In what has to be one of the least ‘rock’ introductions to an NME-hyped act ever, Zulu Winter singer Will Daunt laughingly apologises for doing housework while being interviewed. “Err…I’m rooting around in my fridge and making herbal tea before I go to bed. We’re going to America for three weeks on Monday,” he says calmly “We definitely aren’t foolish enough to set ourselves for this ‘new British hope conquering America’ nonsense. It’s a big place and it’s so exciting to go so early in our careers; we’ve only released two songs,” he says sipping his tea.
“We’re a pretty likeminded, democratic band, so there’s no leader or decision-maker, just five strong-minded people who argue a lot to make a collective decision. Because of the way we’ve gone about things, I don’t feel like we’re part of any scene,” Daunt explains carefully. “We locked ourselves away for a long time and just wrote, we didn’t really come out of or join a London scene or a UK scene. We’ve seen a lot of bands go out and play the songs they’re putting on their records a lot of times, but we didn’t,” which is unusual given the suitability of their widescreen indie rock for a live setting.
Already having drawn hundreds of thousands of views since being uploaded, Zulu Winter’s two songs We Should Be Swimming and Never Leave are also glimpses into their forthcoming album Language, the recording of which was completed in February. The wildly enthusiastic responses from blogs as well as established media outlets aren’t phasing the band at all. “It’s nice, but you can’t listen to it,” says Daunt over further sounds of housework. “Part of the reason we decided to do all the writing first was to avoid the rush that bands find themselves in when that they get a deal then have a month to write the record so everyone panics. [Australian label] Dew Process saw us in rehearsal and off the back of that, they said ‘we believe in you guys’ which was great.
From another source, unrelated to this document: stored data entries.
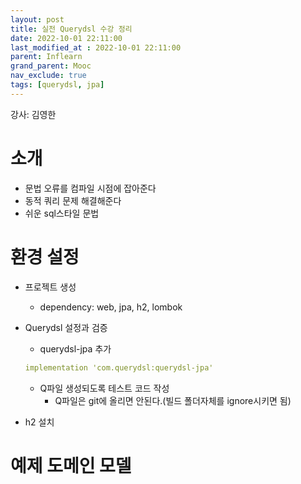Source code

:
 ```yaml
---
layout: post
title: 실전 Querydsl 수강 정리
date: 2022-10-01 22:11:00
last_modified_at : 2022-10-01 22:11:00
parent: Inflearn
grand_parent: Mooc
nav_exclude: true
tags: [querydsl, jpa]
---
```


강사: 김영한

# 소개

- 문법 오류를 컴파일 시점에 잡아준다
- 동적 쿼리 문제 해결해준다
- 쉬운 sql스타일 문법

# 환경 설정

- 프로젝트 생성
    - dependency: web, jpa, h2, lombok
- Querydsl 설정과 검증
    - querydsl-jpa 추가
    
    ```yaml
    implementation 'com.querydsl:querydsl-jpa'
    ```
    
    - Q파일 생성되도록 테스트 코드 작성
        - Q파일은 git에 올리면 안된다.(빌드 폴더자체를 ignore시키면 됨)
- h2 설치

# 예제 도메인 모델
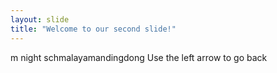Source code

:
 ```yaml
---
layout: slide
title: "Welcome to our second slide!"
---
```

m night schmalayamandingdong
Use the left arrow to go back
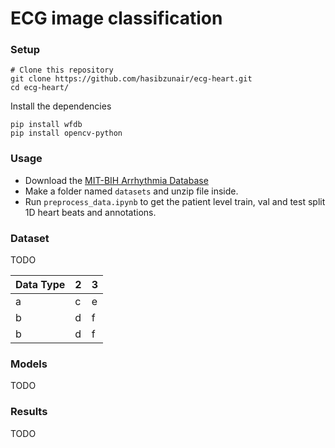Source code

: # ECG image classification

### Setup

```
# Clone this repository
git clone https://github.com/hasibzunair/ecg-heart.git
cd ecg-heart/
```
Install the dependencies
```
pip install wfdb
pip install opencv-python
```

### Usage

* Download the [MIT-BIH Arrhythmia Database](https://physionet.org/content/mitdb/1.0.0/)
* Make a folder named  `datasets` and unzip file inside.
* Run `preprocess_data.ipynb` to get the patient level train, val and test split 1D heart beats and annotations.

### Dataset

TODO


| Data Type  | 2 | 3 |
| ------------- | ------------- | ------------- |
| a  | c  | e |
| b  | d  | f |
| b  | d  | f |

### Models
TODO

### Results
TODO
It was their suggestion to come over, and the more people we can play to outside of the UK and Europe the better. Apart from anything else, coming to Australia will be a great break from winter. We’re only there for two shows, but we’ll be back for a festival at some point,” he reveals suggestively.
“To a certain extent, the main reasons is because we love playing together and we love music, and to have our music bring all these people around us – these influential people and pacemakers - their saying we’re going to be the next big thing, it’s flattering,” he continues keenly. “There is a certain amount of pressure on us, but if you pay attention to that then you can go wrong.”
What seems inevitable about listening to these two songs is that they’re tailor made for massiveness. Despite the soaring choruses, danceable beats, shimmering guitars and plaintive vocals, Daunt insists that the band are ‘just fans of good pop music with a bit of depth and interest’. He explains further: “We are excited about how we’re doing and it is nice to be getting this sort of hyperbole, but we’ve never had a ‘fuck yeah, we’ve just written a number one!’ moment. We just wrote some songs and obviously I’m the singer and as far as lyrics and core structures and melodies go, I’m contributing more than the other members to that, but we just want to create something we’re all proud of. It would be nice to have people acclaiming the album as being great and worthy of attention from other people, but there was never any aim to headline the Pyramid Stage at Glastonbury or any nonsense like that. If journalists want to say that [and they have] then fine, but that’s definitely not coming out of our mouths.”